The Name Jar by Yangsook Choi (Alfred A. Knopf, 2001)

This is the gentle tale of a little Korean girl newly arrived with her family in America, beginning her first day of school.  When her classmates find her Korean name, Unhei, difficult to spell and pronounce, she wonders if she should have her own American name, and so the other kids try to help by putting name suggestions into a jar.  Daisy?  Miranda?  Madison? Avery? In the end, Unhei reconnects with her own culture, loving her name for its meaning and its link to her Korean family and heritage.  (I happen to know a five-year-old girl with Chinese roots and a Chinese name, whose favorite book this is.)

Eleanor, Ellatony, Ellencake, and Me by C. M Rubin (Gingham Dog Press, 2003)

How a girl named Eleanor has to deal with the fact that everyone in her family calls her by a different nickname, indicative of the ways in which  they see her and project her future, images which she then enacts in a series of comical fantasies.  After rejecting all of them. from Elle to Punch to Elbow Macaroni, and following  the advice of a wise aunt who tells her that she herself will find the name that’s right for her, she announces herself as Ellie.

Don’t Call Me Sidney by Jane Sutton (Dial Books, 2010)

This time it’s a pig rather than a person with a name problem. Sidney is a poetic pig who loves to write rhyming birthday poems for his friends.  When he realizes that his own name doesn’t rhyme with anything but kidney, he decides to change it to Joe—a name he keeps forgetting .  His mother is upset, as Sidney was named after a beloved mop-inventor great-great-great grandfather.  Finally, he comes up with the rhymable nickname Sid, and happily for all—especially his mother—he can still be Sidney, with Sid for poem purposes. An amusing story with witty, whimsical illustrations.

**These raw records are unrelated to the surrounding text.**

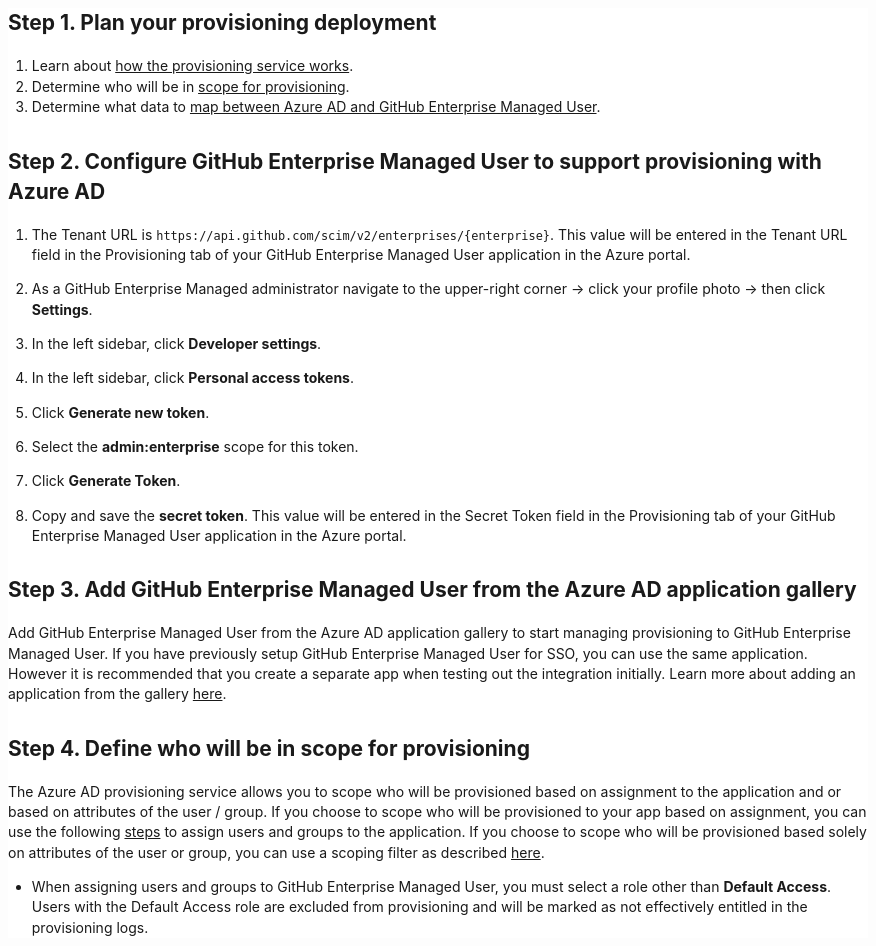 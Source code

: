 ## Step 1. Plan your provisioning deployment
1. Learn about [how the provisioning service works](../app-provisioning/user-provisioning.md).
2. Determine who will be in [scope for provisioning](../app-provisioning/define-conditional-rules-for-provisioning-user-accounts.md).
3. Determine what data to [map between Azure AD and GitHub Enterprise Managed User](../app-provisioning/customize-application-attributes.md).

## Step 2. Configure GitHub Enterprise Managed User to support provisioning with Azure AD

1. The Tenant URL is `https://api.github.com/scim/v2/enterprises/{enterprise}`. This value will be entered in the Tenant URL field in the Provisioning tab of your GitHub Enterprise Managed User application in the Azure portal.

2. As a GitHub Enterprise Managed administrator navigate to the upper-right corner -> click your profile photo -> then click **Settings**.

3. In the left sidebar, click **Developer settings**.

4. In the left sidebar, click **Personal access tokens**.

5. Click **Generate new token**.

6. Select the **admin:enterprise** scope for this token.

7. Click **Generate Token**.

8. Copy and save the **secret token**. This value will be entered in the Secret Token field in the Provisioning tab of your GitHub Enterprise Managed User application in the Azure portal.

## Step 3. Add GitHub Enterprise Managed User from the Azure AD application gallery

Add GitHub Enterprise Managed User from the Azure AD application gallery to start managing provisioning to GitHub Enterprise Managed User. If you have previously setup GitHub Enterprise Managed User for SSO, you can use the same application. However it is recommended that you create a separate app when testing out the integration initially. Learn more about adding an application from the gallery [here](../manage-apps/add-application-portal.md).

## Step 4. Define who will be in scope for provisioning

The Azure AD provisioning service allows you to scope who will be provisioned based on assignment to the application and or based on attributes of the user / group. If you choose to scope who will be provisioned to your app based on assignment, you can use the following [steps](../manage-apps/assign-user-or-group-access-portal.md) to assign users and groups to the application. If you choose to scope who will be provisioned based solely on attributes of the user or group, you can use a scoping filter as described [here](../app-provisioning/define-conditional-rules-for-provisioning-user-accounts.md).

* When assigning users and groups to GitHub Enterprise Managed User, you must select a role other than **Default Access**. Users with the Default Access role are excluded from provisioning and will be marked as not effectively entitled in the provisioning logs.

Just Mabel by Frieda Wishinsky (Houghton Mifflin, 2001)

The story of a girl who thinks her name is too plain—Mabel (!) –for the famous singer she hopes to be, and so decides to share her best friend’s name—Holly.  When that gets too confusing, she then borrows the name of her favorite aunt, Marietta— also not successful.  At the end, she sees an ultra famous and fabulous Lady Gaga-esque singer on TV who happens to be named Lady Mabel, and to the little heroine, “soon her name sounded as lovely as music.”

Four Boys Named Jordan by Jessica Harper (Penguin, 2004)

The title tells it all in this story in rhyme of the complications that arise when there are four boys in a class with the same name—Jordan N., Jordan S., Jordan P. and Jordan F.  The situation gets even worse when a new girl enters the class, whose name is also—you guessed it.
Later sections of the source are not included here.